When Spezza, Heatley and Fisher signed their multi-year, multi-millon-dollar deals, it might be difficult to believe, but they all left money on the table.

Had they waited to go to free agency, they likely would have gotten more and Redden knows he could do the same.

Melnyk said he is happy the core is signed.

"I'm absolutely pleased and so delighted," said Melnyk. "These are young players that are great in the dressing room. They're obvious leaders and we can build around them for years to come."

BASIC TRAINING: Before battling for gold in Ottawa next December at the world junior championship, Team Canada will get a lesson in teamwork from the military. Hockey Canada announced yesterday that the 2009 world junior club will prepare for the championship scheduled for Scotiabank Place by training at CFB Petawawa. "When I look at Team Canada, especially the junior team, they do a tremendous job representing our country," said Hockey Canada president and CEO at Bob Nicholson at a news conference at Scotiabank Place. "But the military does it day to day. When we're looking at preparing our team, I think there's a lot of team building that we can do right in Petawawa and there'll be some benefits back to the military." Gen. Rick Hillier, Canada's chief of the defence staff, said he's thrilled by the decision. "We build teams. That's our profession. Team Canada is going to build a team and we believe in setting missions, goals and objectives and then attaining those goals," said Hillier. "I think it's a very natural fit between us and Team Canada. Representing Canada with pride is something we take very seriously and it's the same for those hockey players." While at the base, the players will have the chance to participate in team-building exercises that will prepare them for difficult challenge of winning gold. The organization committee announced that 270,000 (68%) of the 397,000 tickets for the event have been sold.

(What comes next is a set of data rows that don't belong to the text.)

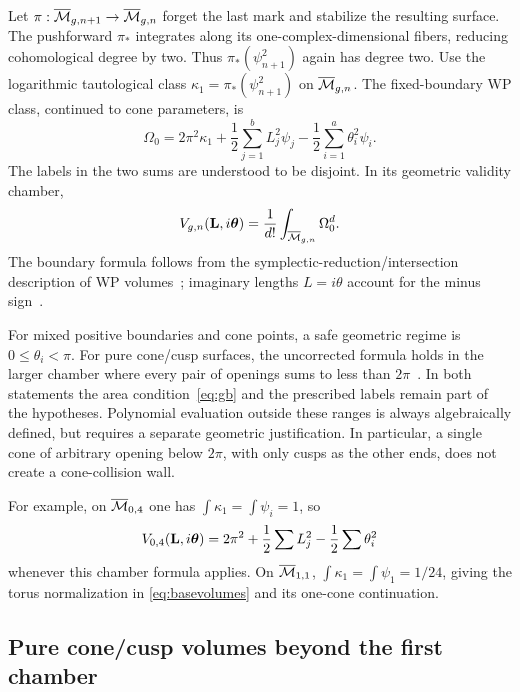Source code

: Let $\pi:\MM_{g,n+1}\to\MM_{g,n}$ forget the last mark and
stabilize the resulting surface. The pushforward $\pi_*$ integrates
along its one-complex-dimensional fibers, reducing cohomological
degree by two. Thus $\pi_*(\psi_{n+1}^2)$ again has degree two.
Use the logarithmic tautological class
$\kappa_1=\pi_*(\psi_{n+1}^2)$ on $\MM_{g,n}$. The fixed-boundary WP class,
continued to cone parameters, is
\begin{equation}
 \Omega_0=2\pi^2\kappa_1+\frac12\sum_{j=1}^{b}L_j^2\psi_j
                          -\frac12\sum_{i=1}^{a}\theta_i^2\psi_i.
 \label{eq:wpclass}
\end{equation}
The labels in the two sums are understood to be disjoint. In its geometric
validity chamber,
\begin{equation}
 V_{g,n}(\lengths,i\angles)=\frac1{d!}
                          \int_{\MM_{g,n}}\Omega_0^d.
 \label{eq:intersectionvolume}
\end{equation}
The boundary formula follows from the symplectic-reduction/intersection
description of WP volumes~\cite{MirzIntersection}; imaginary lengths
$L=i\theta$ account for the minus sign~\cite{DoNorbury}.

For mixed positive boundaries and cone points, a safe geometric regime is
$0\le\theta_i<\pi$. For pure cone/cusp surfaces, the uncorrected formula
holds in the larger chamber where every pair of openings sums to less than
$2\pi$~\cite[Theorem 1.1 and Corollary 1.2]{AnagnostouNorbury}.
In both statements the area condition~\eqref{eq:gb} and the prescribed
labels remain part of the hypotheses. Polynomial evaluation outside these
ranges is always algebraically defined, but requires a separate geometric
justification. In particular, a single cone of arbitrary
opening below $2\pi$, with only cusps as the other ends, does not create a
cone-collision wall.

For example, on $\MM_{0,4}$ one has
$\int\kappa_1=\int\psi_i=1$, so
\begin{equation}
 V_{0,4}(\lengths,i\angles)
 =2\pi^2+\frac12\sum L_j^2-\frac12\sum\theta_i^2
 \label{eq:mixedv04}
\end{equation}
whenever this chamber formula applies. On $\MM_{1,1}$,
$\int\kappa_1=\int\psi_1=1/24$, giving the torus normalization in
\eqref{eq:basevolumes} and its one-cone continuation.

\subsection{Pure cone/cusp volumes beyond the first chamber}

MORE TEAMS NORTH: Melnyk said he would support the NHL's return to Winnipeg and Quebec City. "I'm a big fan of the province of Manitoba. My business (Biovail) was started there and I know there are some really great fans there," said Melnyk. "The problem is: What do you do? Do you build a 15,000-seat stadium and fill it, or do you building a 21,000-seat stadium that you have 10,000 people (attending). I think Winnipeg could support a team and it was a shame to see Quebec City have to move. I think there's more room (for teams in Canada)." Melnyk said the Canadian teams are a big reason that NHL revenues have grown. "A lot of the (revenues) are being made up in Canada," said Melnyk. "Look at what we've done here in Ottawa. We are selling out and the support has been second to none."